Table 2 shows the absorbed energy in the impact test. From Table 2, it was found that all the cases had an absorption energy of 1.8 kg · m or more and had excellent impact characteristics. Example 3 Pure aluminum for industrial use (JIS A110)
0P-H24, thickness: 15 mm) and silver plate (thickness: 0.7)
mm) was produced by explosive pressure bonding, and then cold-rolled to produce an aluminum / silver explosion rolled cladding having a thickness of (2 + 0.1) mm. Then, an aluminum alloy (JIS A5052PO, plate thickness: 50 mm) and stainless steel (JIS SUS304L, plate thickness: 40 mm)
And the explosion rolled cladding was inserted between them to form a four-layer cladding by an explosion pressure bonding method. From the clad after creation,
A Charpy impact test was performed in the same manner as in Example 1 and Example 2. As a result, the absorbed energy in the impact test was almost the same as the result obtained when the thickness of pure aluminum was 2 mm in Example 2, and in all cases, 1.8 kg ·
It has an absorbed energy of at least m and has excellent impact properties. Comparative Example Aluminum alloy (JIS A5083P-
O), silver plate (plate thickness: 1.0 mm) and stainless steel (JI
S SUS304L) was formed by an explosion pressure bonding method. A test piece was prepared from the clad after the preparation in the same manner as in the above example, and after sufficiently cooling the test piece in liquid nitrogen, a Charpy impact test was performed. Table 3 shows the absorbed energy in the impact test. From Table 3, the three-layer clad made of aluminum alloy, silver and stainless steel is
All had an absorption energy of less than 1.4 kg · m, and it was found that the impact characteristics were extremely low. [Table 1] [Table 2] [Table 3] According to the present invention, a pure aluminum layer is inserted into the aluminum / silver interface of a joint composed of three layers of aluminum alloy / silver / stainless steel so that deformation caused by impact is absorbed by the pure aluminum layer. As a result, it has become possible to provide a joint made of aluminum alloy / pure aluminum / silver / stainless steel having excellent impact properties even at low temperatures.
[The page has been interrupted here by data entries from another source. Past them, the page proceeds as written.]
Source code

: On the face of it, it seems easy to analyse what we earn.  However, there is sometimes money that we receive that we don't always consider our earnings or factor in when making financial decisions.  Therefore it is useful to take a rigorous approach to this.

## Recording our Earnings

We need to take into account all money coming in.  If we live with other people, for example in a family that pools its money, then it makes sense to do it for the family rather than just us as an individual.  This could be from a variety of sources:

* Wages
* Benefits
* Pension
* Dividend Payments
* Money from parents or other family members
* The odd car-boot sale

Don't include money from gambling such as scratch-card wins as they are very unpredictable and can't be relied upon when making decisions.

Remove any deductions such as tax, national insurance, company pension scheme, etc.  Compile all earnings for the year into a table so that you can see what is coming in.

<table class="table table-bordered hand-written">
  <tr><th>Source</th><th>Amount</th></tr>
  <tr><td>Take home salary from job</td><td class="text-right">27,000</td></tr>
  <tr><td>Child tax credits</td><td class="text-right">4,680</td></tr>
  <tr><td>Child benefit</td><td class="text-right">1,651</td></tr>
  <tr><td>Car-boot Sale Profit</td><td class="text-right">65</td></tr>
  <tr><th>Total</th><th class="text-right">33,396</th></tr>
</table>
The joint according to the present invention provides extremely high reliability for aluminum alloy-stainless steel connections exposed to low temperature environments such as air separation devices.

──────────────────────────────────────────────────続 き Continued on front page (58) Field surveyed (Int.Cl. ⁷ , DB name) B23K 20/08

Claims (1)

(57) [Claim 1] In a joint consisting of an explosion pressure-bonded clad in which silver or a silver alloy is interposed between an aluminum alloy and stainless steel, the joint between the aluminum alloy layer and the silver layer or the silver alloy layer is provided. A joint characterized by having a pure aluminum layer inserted at the interface.